Copy out, from the entries below, each line holding the string "pipelines".

## Provided information
*****

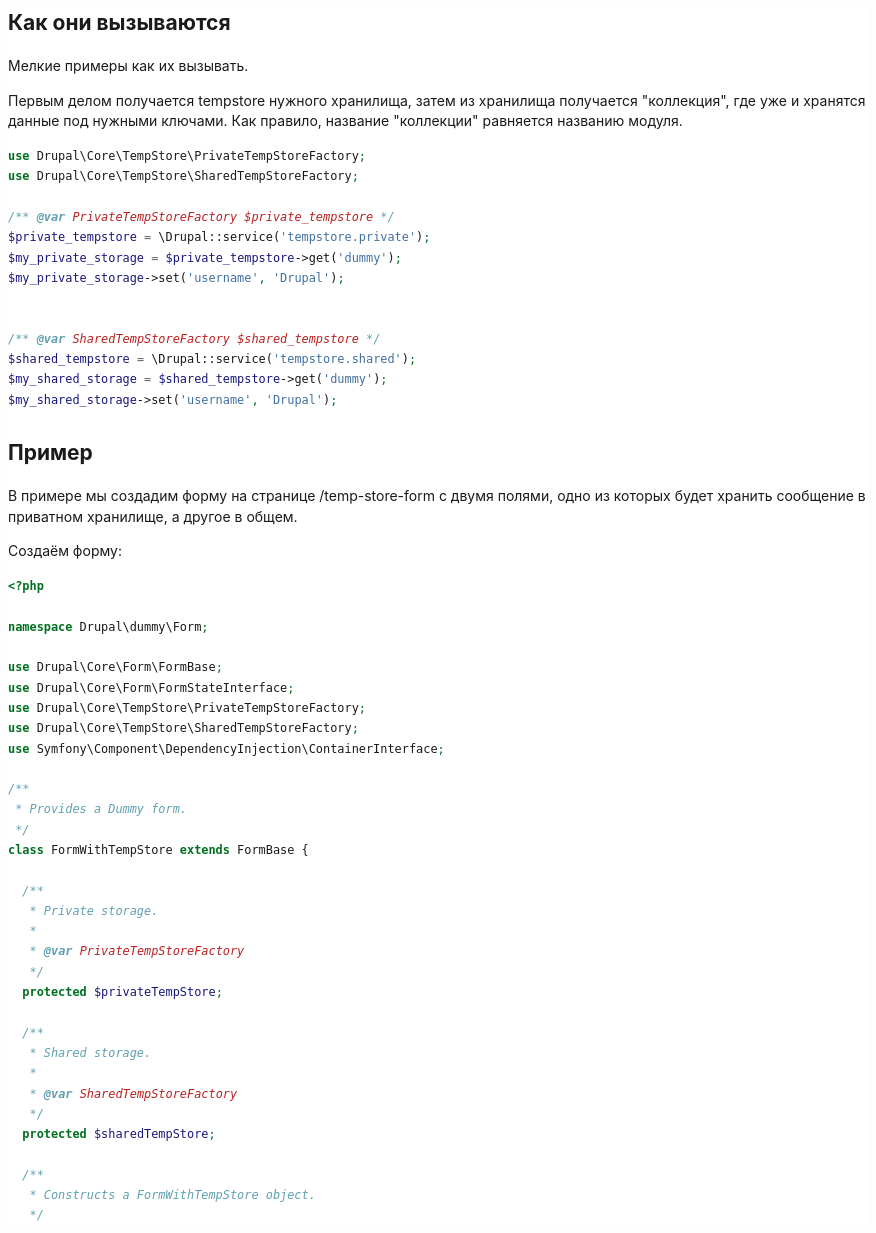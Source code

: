 ## Как они вызываются

Мелкие примеры как их вызывать.

Первым делом получается tempstore нужного хранилища, затем из хранилища
получается "коллекция", где уже и хранятся данные под нужными ключами. Как
правило, название "коллекции" равняется названию модуля.

```php
use Drupal\Core\TempStore\PrivateTempStoreFactory;
use Drupal\Core\TempStore\SharedTempStoreFactory;

/** @var PrivateTempStoreFactory $private_tempstore */
$private_tempstore = \Drupal::service('tempstore.private');
$my_private_storage = $private_tempstore->get('dummy');
$my_private_storage->set('username', 'Drupal');


/** @var SharedTempStoreFactory $shared_tempstore */
$shared_tempstore = \Drupal::service('tempstore.shared');
$my_shared_storage = $shared_tempstore->get('dummy');
$my_shared_storage->set('username', 'Drupal');
```

## Пример

В примере мы создадим форму на странице /temp-store-form с двумя полями, одно из
которых будет хранить сообщение в приватном хранилище, а другое в общем.

Создаём форму:

```php {"header":"src/FormWithTempStore.php"}
<?php

namespace Drupal\dummy\Form;

use Drupal\Core\Form\FormBase;
use Drupal\Core\Form\FormStateInterface;
use Drupal\Core\TempStore\PrivateTempStoreFactory;
use Drupal\Core\TempStore\SharedTempStoreFactory;
use Symfony\Component\DependencyInjection\ContainerInterface;

/**
 * Provides a Dummy form.
 */
class FormWithTempStore extends FormBase {

  /**
   * Private storage.
   *
   * @var PrivateTempStoreFactory
   */
  protected $privateTempStore;

  /**
   * Shared storage.
   *
   * @var SharedTempStoreFactory
   */
  protected $sharedTempStore;

  /**
   * Constructs a FormWithTempStore object.
   */
```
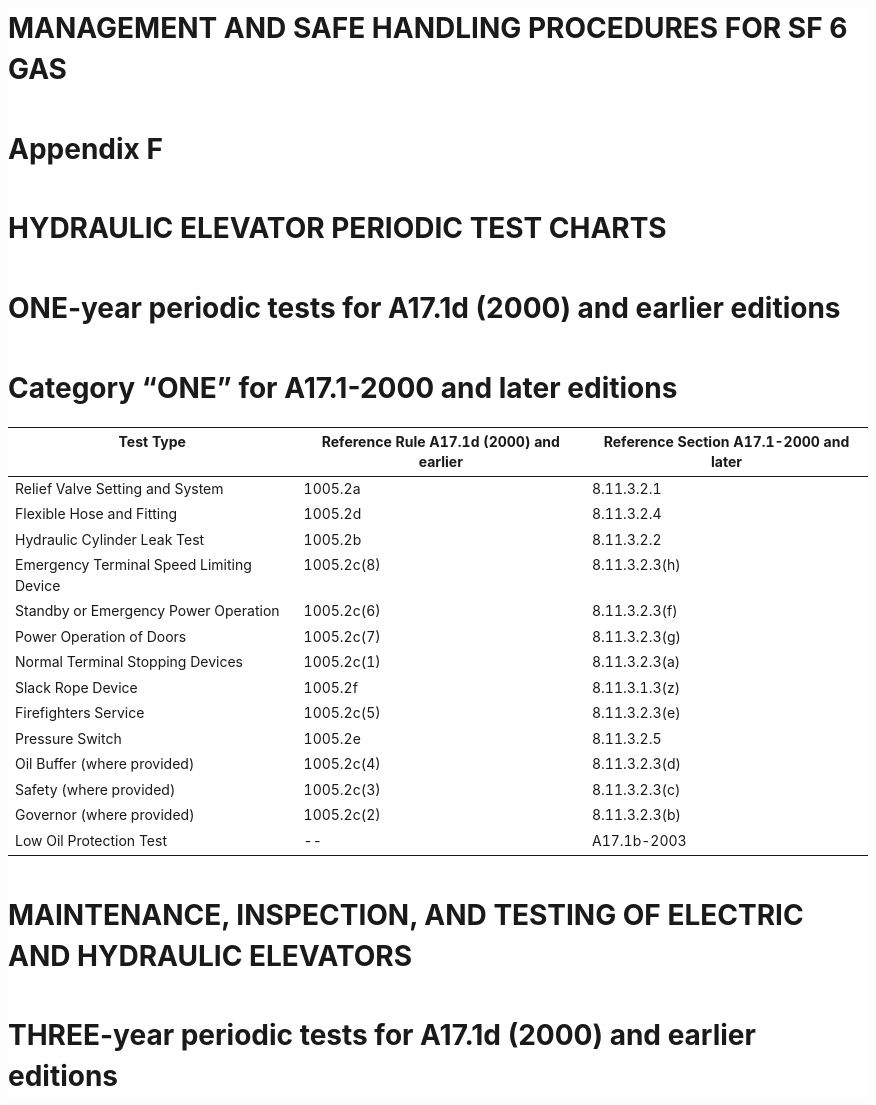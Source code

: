# MANAGEMENT AND SAFE HANDLING PROCEDURES FOR SF 6 GAS

# Appendix F

# HYDRAULIC ELEVATOR PERIODIC TEST CHARTS

# ONE-year periodic tests for A17.1d (2000) and earlier editions

# Category “ONE” for A17.1-2000 and later editions

|Test Type|Reference Rule A17.1d (2000) and earlier|Reference Section A17.1-2000 and later|
|---|---|---|
|Relief Valve Setting and System|1005.2a|8.11.3.2.1|
|Flexible Hose and Fitting|1005.2d|8.11.3.2.4|
|Hydraulic Cylinder Leak Test|1005.2b|8.11.3.2.2|
|Emergency Terminal Speed Limiting Device|1005.2c(8)|8.11.3.2.3(h)|
|Standby or Emergency Power Operation|1005.2c(6)|8.11.3.2.3(f)|
|Power Operation of Doors|1005.2c(7)|8.11.3.2.3(g)|
|Normal Terminal Stopping Devices|1005.2c(1)|8.11.3.2.3(a)|
|Slack Rope Device|1005.2f|8.11.3.1.3(z)|
|Firefighters Service|1005.2c(5)|8.11.3.2.3(e)|
|Pressure Switch|1005.2e|8.11.3.2.5|
|Oil Buffer (where provided)|1005.2c(4)|8.11.3.2.3(d)|
|Safety (where provided)|1005.2c(3)|8.11.3.2.3(c)|
|Governor (where provided)|1005.2c(2)|8.11.3.2.3(b)|
|Low Oil Protection Test|--|A17.1b-2003|

# MAINTENANCE, INSPECTION, AND TESTING OF ELECTRIC AND HYDRAULIC ELEVATORS

# THREE-year periodic tests for A17.1d (2000) and earlier editions
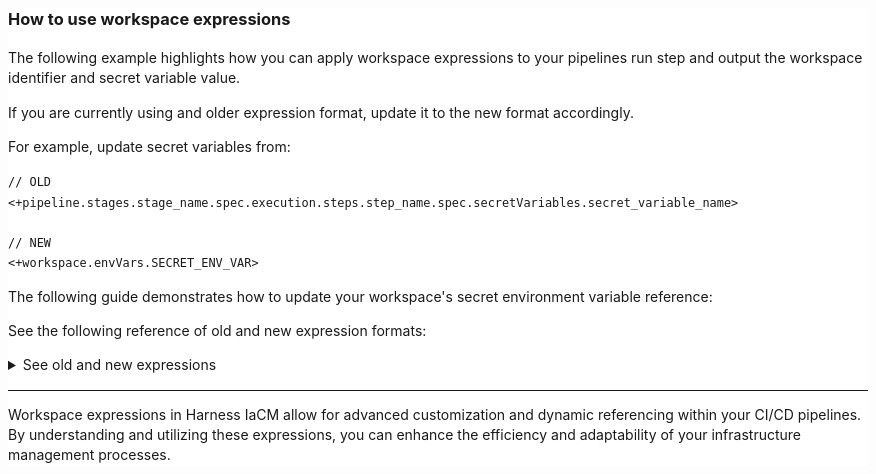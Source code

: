 ### How to use workspace expressions

The following example highlights how you can apply workspace expressions to your pipelines run step and output the workspace identifier and secret variable value.

<Tabs>
<TabItem value="Interactive guide">
<iframe 
    src="https://app.tango.us/app/embed/2bac0ddc-f01d-4b9e-ac7a-d7776160cfe8" 
    title="Using Harness workspace expressions" 
    style={{ minHeight: '640px' }}
    width="100%" 
    height="100%"
    referrerpolicy="strict-origin-when-cross-origin"
    frameborder="0"
    webkitallowfullscreen="true"
    mozallowfullscreen="true"
    allowfullscreen="true"
></iframe>
</TabItem>
<TabItem value="Migrate expressions">
If you are currently using and older expression format, update it to the new format accordingly.

For example, update secret variables from:

```hcl
// OLD
<+pipeline.stages.stage_name.spec.execution.steps.step_name.spec.secretVariables.secret_variable_name>

// NEW
<+workspace.envVars.SECRET_ENV_VAR>
```

The following guide demonstrates how to update your workspace's secret environment variable reference:

<iframe 
    src="https://app.tango.us/app/embed/ad446a5f-cc13-408c-be77-8d19c241f8a8" 
    title="Migrate workspace expressions in Harness IaCM" 
    style={{ minHeight: '640px' }}
    width="100%" 
    height="100%"
    referrerpolicy="strict-origin-when-cross-origin"
    frameborder="0"
    webkitallowfullscreen="true"
    mozallowfullscreen="true"
    allowfullscreen="true"
></iframe>

See the following reference of old and new expression formats:

<details><summary>See old and new expressions</summary></details>
</TabItem>
</Tabs>

---
Workspace expressions in Harness IaCM allow for advanced customization and dynamic referencing within your CI/CD pipelines. By understanding and utilizing these expressions, you can enhance the efficiency and adaptability of your infrastructure management processes.
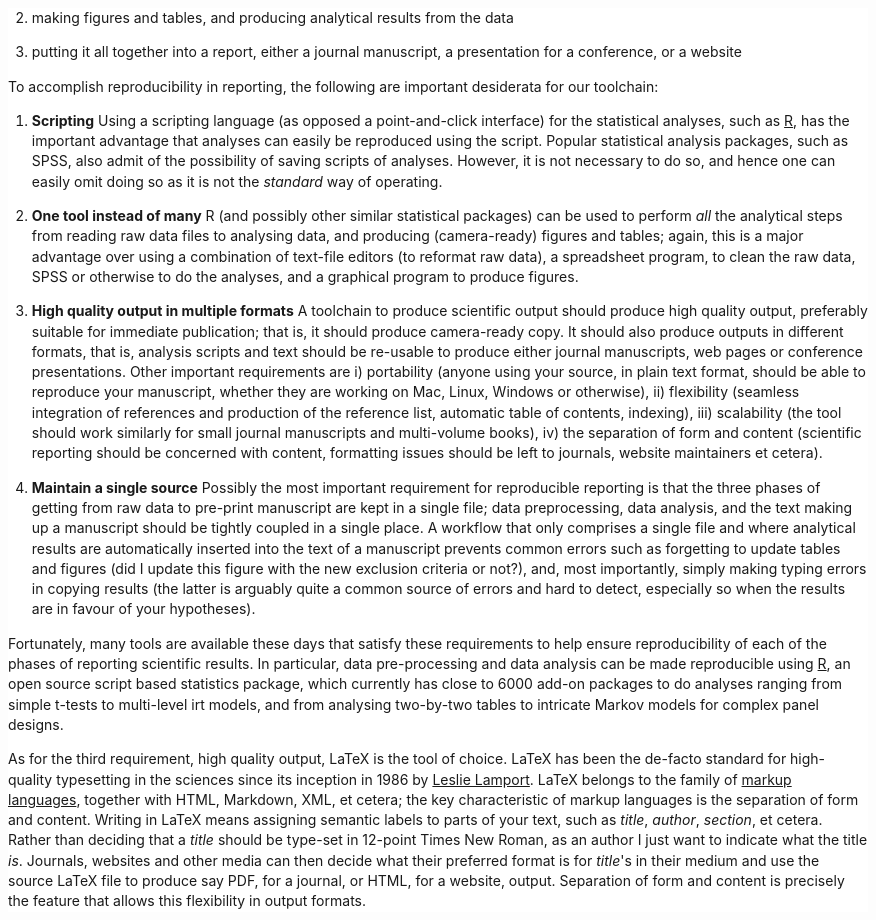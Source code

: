 2. making figures and tables, and producing analytical results from the data

3. putting it all together into a report, either a journal manuscript, a presentation for a conference, or a website

To accomplish reproducibility in reporting, the following are important desiderata for our toolchain: 

1. **Scripting** Using a scripting language (as opposed a point-and-click interface) for the statistical analyses, such as [R](http://www.r-project.org/), has the important advantage that analyses can easily be reproduced using the script. Popular statistical analysis packages, such as SPSS, also admit of the possibility of saving scripts of analyses. However, it is not necessary to do so, and hence one can easily omit doing so as it is not the *standard* way of operating. 

2. **One tool instead of many** R (and possibly other similar statistical packages) can be used to perform *all* the analytical steps from reading raw data files to analysing data, and producing (camera-ready) figures and tables; again, this is a major advantage over using a combination of text-file editors (to reformat raw data), a spreadsheet program, to clean the raw data, SPSS or otherwise to do the analyses, and a graphical program to produce figures. 

3. **High quality output in multiple formats** A toolchain to produce scientific output should produce high quality output, preferably suitable for immediate publication; that is, it should produce camera-ready copy. It should also produce outputs in different formats, that is, analysis scripts and text should be re-usable to produce either journal manuscripts, web pages or conference presentations. Other important requirements are i) portability (anyone using your source, in plain text format, should be able to reproduce your manuscript, whether they are working on Mac, Linux, Windows or otherwise), ii) flexibility (seamless integration of references and production of the reference list, automatic table of contents, indexing), iii) scalability (the tool should work similarly for small journal manuscripts and multi-volume books), iv) the separation of form and content (scientific reporting should be concerned with content, formatting issues should be left to journals, website maintainers et cetera). 

4. **Maintain a single source** Possibly the most important requirement for reproducible reporting is that the three phases of getting from raw data to pre-print manuscript are kept in a single file; data preprocessing, data analysis, and the text making up a manuscript should be tightly coupled in a single place. A workflow that only comprises a single file and where analytical results are automatically inserted into the text of a manuscript prevents common errors such as forgetting to update tables and figures (did I update this figure with the new exclusion criteria or not?), and, most importantly, simply making typing errors in copying results (the latter is arguably quite a common source of errors and hard to detect, especially so when the results are in favour of your hypotheses). 

Fortunately, many tools are available these days that satisfy these requirements to help ensure reproducibility of each of the phases of reporting scientific results. In particular, data pre-processing and data analysis can be made reproducible using [R](http://www.r-project.org/), an open source script based statistics package, which currently has close to 6000 add-on packages to do analyses ranging from simple t-tests to multi-level irt models, and from analysing two-by-two tables to intricate Markov models for complex panel designs. 

As for the third requirement, high quality output, LaTeX is the tool of choice. LaTeX has been the de-facto standard for high-quality typesetting in the sciences since its inception in 1986 by [Leslie Lamport](http://en.wikipedia.org/wiki/Leslie_Lamport). LaTeX belongs to the family of [markup languages](http://en.wikipedia.org/wiki/Markup_language), together with HTML, Markdown, XML, et cetera; the key characteristic of markup languages is the separation of form and content. Writing in LaTeX means assigning semantic labels to parts of your text, such as *title*, *author*, *section*, et cetera. Rather than deciding that a *title* should be type-set in 12-point Times New Roman, as an author I just want to indicate what the title *is*. Journals, websites and other media can then decide what their preferred format is for *title*'s in their medium and use the source LaTeX file to produce say PDF, for a journal, or HTML, for a website, output. Separation of form and content is precisely the feature that allows this flexibility in output formats. 

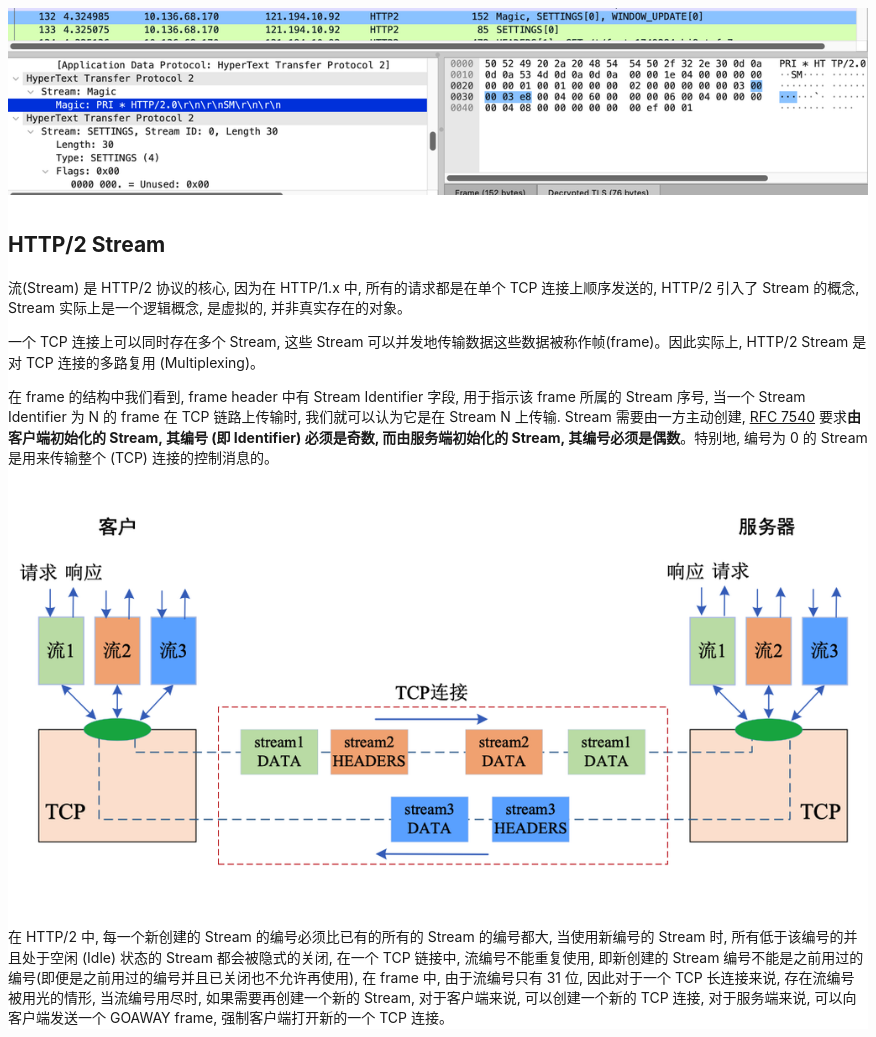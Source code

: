 ![image-20230829110305712](https://raw.githubusercontent.com/Lunaticsky-tql/blog_articles/main/%E9%87%8D%E6%96%B0%E8%AE%A4%E8%AF%86HTTP2/20230829142658796661_863_image-20230829110305712.png)

## HTTP/2 Stream

流(Stream) 是 HTTP/2 协议的核心, 因为在 HTTP/1.x 中, 所有的请求都是在单个 TCP 连接上顺序发送的, HTTP/2  引入了 Stream 的概念, Stream 实际上是一个逻辑概念, 是虚拟的, 并非真实存在的对象。

 一个 TCP 连接上可以同时存在多个 Stream, 这些 Stream 可以并发地传输数据这些数据被称作帧(frame)。因此实际上, HTTP/2 Stream 是对 TCP 连接的多路复用  (Multiplexing)。

在 frame 的结构中我们看到,  frame header 中有 Stream Identifier 字段, 用于指示该 frame 所属的 Stream 序号, 当一个  Stream Identifier 为 N 的 frame 在 TCP 链路上传输时, 我们就可以认为它是在 Stream N 上传输.  Stream 需要由一方主动创建, [RFC 7540](https://link.zhihu.com/?target=https%3A//tools.ietf.org/html/rfc6455) 要求**由客户端初始化的 Stream, 其编号 (即 Identifier) 必须是奇数, 而由服务端初始化的 Stream,  其编号必须是偶数**。特别地, 编号为 0 的 Stream 是用来传输整个 (TCP) 连接的控制消息的。

![image-20230829112913643](https://raw.githubusercontent.com/Lunaticsky-tql/blog_articles/main/%E9%87%8D%E6%96%B0%E8%AE%A4%E8%AF%86HTTP2/20230829142659977825_226_image-20230829112913643.png)

在 HTTP/2 中, 每一个新创建的 Stream 的编号必须比已有的所有的 Stream 的编号都大, 当使用新编号的 Stream 时,  所有低于该编号的并且处于空闲 (Idle) 状态的 Stream 都会被隐式的关闭, 在一个 TCP 链接中, 流编号不能重复使用, 即新创建的 Stream 编号不能是之前用过的编号(即便是之前用过的编号并且已关闭也不允许再使用), 在 frame 中, 由于流编号只有 31 位,  因此对于一个 TCP 长连接来说, 存在流编号被用光的情形, 当流编号用尽时, 如果需要再创建一个新的 Stream, 对于客户端来说,  可以创建一个新的 TCP 连接, 对于服务端来说, 可以向客户端发送一个 GOAWAY frame, 强制客户端打开新的一个 TCP 连接。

*****

## Answer area
The following example highlights how you can apply workspace expressions to your pipelines run step and output the workspace identifier and secret variable value.
Workspace expressions in Harness IaCM allow for advanced customization and dynamic referencing within your CI/CD pipelines. By understanding and utilizing these expressions, you can enhance the efficiency and adaptability of your infrastructure management processes.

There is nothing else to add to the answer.